Mary longed to reach up to him, unprepossessing as he may have seemed to others who would have been dubious of his intentions, the hypnotic wine, the hypnotic net he cast far and wide. Ancient lover. Ancient annunciation. She would have yielded herself to him without a moment of misgiving; she would have laid bare her heart to knob or stick or bone upon which a towering spirit walked in space. Laid bare her breasts, her thighs, her body. Laid bare … What was she saying, thinking? Mary was dazzled by — and ashamed of — the many creatures she was, the distances that lay between herself and the consenting prop she had glimpsed. In her haste to reach out to it or to him, to seize his consenting organ of spirituality and hard-won art of freedom, she was suddenly unsure who or what he was, who or what she was. No wonder he seemed unprepossessing to others, priest, ex-priest, lover, seducer.

The distance between “possession” and “freedom” was infinitely great. It had no alternative but to make one faint, make one collapse, run, crawl, diminish itself, yet multiply itself into deceptive wheels, into Anancy chariot, unselfconscious tricks of guilt, black romance, difficult seed of encounter between ancient stick of a master and naïve mistress of god.

“Shall I get you a taxi, Mary?” Marsden broke in. She sensed a sudden weariness in his voice.

“I’m fine now,” Mary protested. “I haven’t yet typed the paper you asked me to do Wednesday.”

“No rush,” said Marsden. She had been faint before, he now was. Where lay the truth, where the fiction of towering strength?

“I want you to rest over the weekend, my dear. And if you’re down with the curse on Monday, I’ll see you on Wednesday or Friday. Now I’ll phone for a taxi.”

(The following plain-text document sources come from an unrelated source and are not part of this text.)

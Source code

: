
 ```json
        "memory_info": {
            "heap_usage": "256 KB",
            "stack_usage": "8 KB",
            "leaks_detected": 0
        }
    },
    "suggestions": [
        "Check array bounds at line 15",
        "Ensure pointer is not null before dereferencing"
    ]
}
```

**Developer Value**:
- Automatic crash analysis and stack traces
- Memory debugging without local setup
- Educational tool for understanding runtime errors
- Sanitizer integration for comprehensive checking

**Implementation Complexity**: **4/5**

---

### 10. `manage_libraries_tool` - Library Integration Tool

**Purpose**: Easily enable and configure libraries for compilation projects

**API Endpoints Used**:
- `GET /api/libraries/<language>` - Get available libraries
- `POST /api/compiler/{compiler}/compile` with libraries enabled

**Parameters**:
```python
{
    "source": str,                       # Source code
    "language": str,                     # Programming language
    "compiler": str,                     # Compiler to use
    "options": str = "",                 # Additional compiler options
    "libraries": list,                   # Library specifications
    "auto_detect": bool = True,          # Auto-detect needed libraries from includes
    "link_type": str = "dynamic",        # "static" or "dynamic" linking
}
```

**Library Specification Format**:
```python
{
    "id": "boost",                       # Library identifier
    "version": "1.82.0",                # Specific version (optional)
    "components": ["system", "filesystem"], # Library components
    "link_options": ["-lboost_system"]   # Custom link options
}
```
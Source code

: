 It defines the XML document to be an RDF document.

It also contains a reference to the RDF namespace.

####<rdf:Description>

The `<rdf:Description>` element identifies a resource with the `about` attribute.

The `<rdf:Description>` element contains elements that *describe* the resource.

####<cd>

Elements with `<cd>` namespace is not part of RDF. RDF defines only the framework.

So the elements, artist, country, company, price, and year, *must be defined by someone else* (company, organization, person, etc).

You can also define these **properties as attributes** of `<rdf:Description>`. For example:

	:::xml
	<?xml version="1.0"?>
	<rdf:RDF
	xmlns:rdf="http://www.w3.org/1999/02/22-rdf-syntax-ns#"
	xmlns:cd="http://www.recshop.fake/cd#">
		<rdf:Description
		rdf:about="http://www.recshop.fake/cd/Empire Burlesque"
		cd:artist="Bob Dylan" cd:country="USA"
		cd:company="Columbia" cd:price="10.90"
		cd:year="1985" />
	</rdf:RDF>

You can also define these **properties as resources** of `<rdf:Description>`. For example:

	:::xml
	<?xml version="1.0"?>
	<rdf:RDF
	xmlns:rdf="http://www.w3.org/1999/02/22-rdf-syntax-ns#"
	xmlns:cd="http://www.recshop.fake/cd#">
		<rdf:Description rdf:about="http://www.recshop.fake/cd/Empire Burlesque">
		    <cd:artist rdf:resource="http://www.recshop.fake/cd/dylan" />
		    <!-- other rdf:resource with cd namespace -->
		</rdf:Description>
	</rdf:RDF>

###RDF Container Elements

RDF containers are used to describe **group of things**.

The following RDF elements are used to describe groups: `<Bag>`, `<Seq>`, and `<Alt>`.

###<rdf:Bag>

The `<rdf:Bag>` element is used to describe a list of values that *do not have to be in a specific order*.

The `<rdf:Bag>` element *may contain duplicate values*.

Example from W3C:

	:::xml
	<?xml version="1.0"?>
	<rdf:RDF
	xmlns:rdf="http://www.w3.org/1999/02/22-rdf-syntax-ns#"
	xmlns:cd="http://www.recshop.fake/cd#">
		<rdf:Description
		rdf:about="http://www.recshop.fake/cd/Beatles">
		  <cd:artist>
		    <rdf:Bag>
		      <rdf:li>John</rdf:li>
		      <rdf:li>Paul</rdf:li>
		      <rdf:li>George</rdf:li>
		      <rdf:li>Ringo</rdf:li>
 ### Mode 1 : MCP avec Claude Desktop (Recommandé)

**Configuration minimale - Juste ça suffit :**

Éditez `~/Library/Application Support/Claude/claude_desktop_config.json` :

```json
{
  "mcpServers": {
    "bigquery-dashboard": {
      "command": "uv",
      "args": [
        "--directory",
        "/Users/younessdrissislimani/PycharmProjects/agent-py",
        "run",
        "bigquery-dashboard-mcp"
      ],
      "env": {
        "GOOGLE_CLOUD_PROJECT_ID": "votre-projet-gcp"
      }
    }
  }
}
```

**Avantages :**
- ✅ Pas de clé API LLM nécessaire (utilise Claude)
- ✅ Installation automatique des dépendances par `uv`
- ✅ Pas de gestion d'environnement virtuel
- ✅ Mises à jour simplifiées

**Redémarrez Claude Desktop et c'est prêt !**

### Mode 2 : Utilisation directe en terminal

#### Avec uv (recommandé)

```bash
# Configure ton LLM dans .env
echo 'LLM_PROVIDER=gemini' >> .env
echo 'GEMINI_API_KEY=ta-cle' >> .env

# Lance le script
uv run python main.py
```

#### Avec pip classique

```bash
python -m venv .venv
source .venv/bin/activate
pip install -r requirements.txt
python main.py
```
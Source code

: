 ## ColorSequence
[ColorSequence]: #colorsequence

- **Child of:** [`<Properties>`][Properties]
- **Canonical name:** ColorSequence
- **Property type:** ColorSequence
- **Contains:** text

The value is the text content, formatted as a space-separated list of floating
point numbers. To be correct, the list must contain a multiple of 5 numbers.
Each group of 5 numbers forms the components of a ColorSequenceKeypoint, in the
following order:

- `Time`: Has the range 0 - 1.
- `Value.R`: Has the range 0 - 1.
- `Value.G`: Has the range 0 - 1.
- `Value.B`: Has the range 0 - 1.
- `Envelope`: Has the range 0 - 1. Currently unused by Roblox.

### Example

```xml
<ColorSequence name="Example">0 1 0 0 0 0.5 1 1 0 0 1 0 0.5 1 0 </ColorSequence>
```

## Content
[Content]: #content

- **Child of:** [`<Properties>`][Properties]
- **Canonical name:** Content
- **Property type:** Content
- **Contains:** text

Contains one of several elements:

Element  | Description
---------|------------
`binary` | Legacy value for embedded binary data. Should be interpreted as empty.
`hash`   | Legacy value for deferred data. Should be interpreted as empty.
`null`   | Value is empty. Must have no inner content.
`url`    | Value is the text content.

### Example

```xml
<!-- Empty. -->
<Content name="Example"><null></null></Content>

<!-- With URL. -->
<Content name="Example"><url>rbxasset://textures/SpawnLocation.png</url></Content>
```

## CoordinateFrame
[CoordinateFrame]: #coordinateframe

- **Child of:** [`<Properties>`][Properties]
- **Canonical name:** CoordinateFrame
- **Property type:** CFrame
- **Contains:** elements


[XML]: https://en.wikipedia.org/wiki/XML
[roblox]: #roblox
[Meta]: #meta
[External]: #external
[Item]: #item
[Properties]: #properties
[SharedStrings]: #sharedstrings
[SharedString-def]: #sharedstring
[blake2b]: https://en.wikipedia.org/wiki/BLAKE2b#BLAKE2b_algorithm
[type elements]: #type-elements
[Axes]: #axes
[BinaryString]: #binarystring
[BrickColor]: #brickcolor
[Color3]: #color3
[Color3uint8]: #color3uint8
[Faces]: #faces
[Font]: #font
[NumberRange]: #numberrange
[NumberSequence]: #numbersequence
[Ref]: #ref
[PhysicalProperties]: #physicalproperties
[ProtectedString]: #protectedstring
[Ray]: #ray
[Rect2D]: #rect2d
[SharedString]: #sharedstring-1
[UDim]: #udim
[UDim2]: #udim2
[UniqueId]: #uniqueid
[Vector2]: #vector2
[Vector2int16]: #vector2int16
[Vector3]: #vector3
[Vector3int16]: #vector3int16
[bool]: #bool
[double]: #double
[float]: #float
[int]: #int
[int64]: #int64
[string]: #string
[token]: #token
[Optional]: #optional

Mary arose from the chair. “I’d prefer to walk, Father,” she said. “It’s a mild day. I feel like walking. I’m sorry….”

“Not at all, not at all,” said Marsden. But she sensed his displeasure. It was so subtle, she could not be sure what she may have said to offend him. He led her to the door and waved after her. Ancient lover. Had she said that? Ancient annunciation of humanity. Had she actually said something like that? Had she held on to him? Had she sought to climb into paradise with him? Unprepossessing, prepossessing summit of freedom, ascent to which is littered by creatures of desire that pop up and speak …

Mary was sorry to go, glad to go. That alone, so to speak, was the measure of two selves.

Marsden was displeased, she felt, yet as he waved after her he was pleased — she sensed it in the way his body was poised, the mysterious alchemy of hidden summons within overt gesture of farewell, hidden pleasure within displeasure — pleased that though she went she would come again as another self or with another self. His apparent void (was it pleasure or displeasure?) endorsed, if anything, a curious blank cheque or invitation to draw upon a bank of fictional “memories” and “non-memories”, “absences” and “presences”, with which to cast her fluid line (in paradoxical kinship to his stick) towards a psychic vitality of encounter that was needed if she were to create various stages, various approximations, to consenting prop she had glimpsed through him. That those approximations — line and prop — could lead her into the strangest veils and territories, into endangered premises and waters of emotion, went without saying. But there was no alternative to that long line, harlequin bait, if she were to salvage what was deepest and truest in herself. Each transfusion of blood from line to stick, as it were, from endangered blood to endangered bloodlessness was the paradoxical resource of divine pleasure and it was fraught with the danger of unconscious, unwitting intercourse and yet therapeutic mystery in brides of god.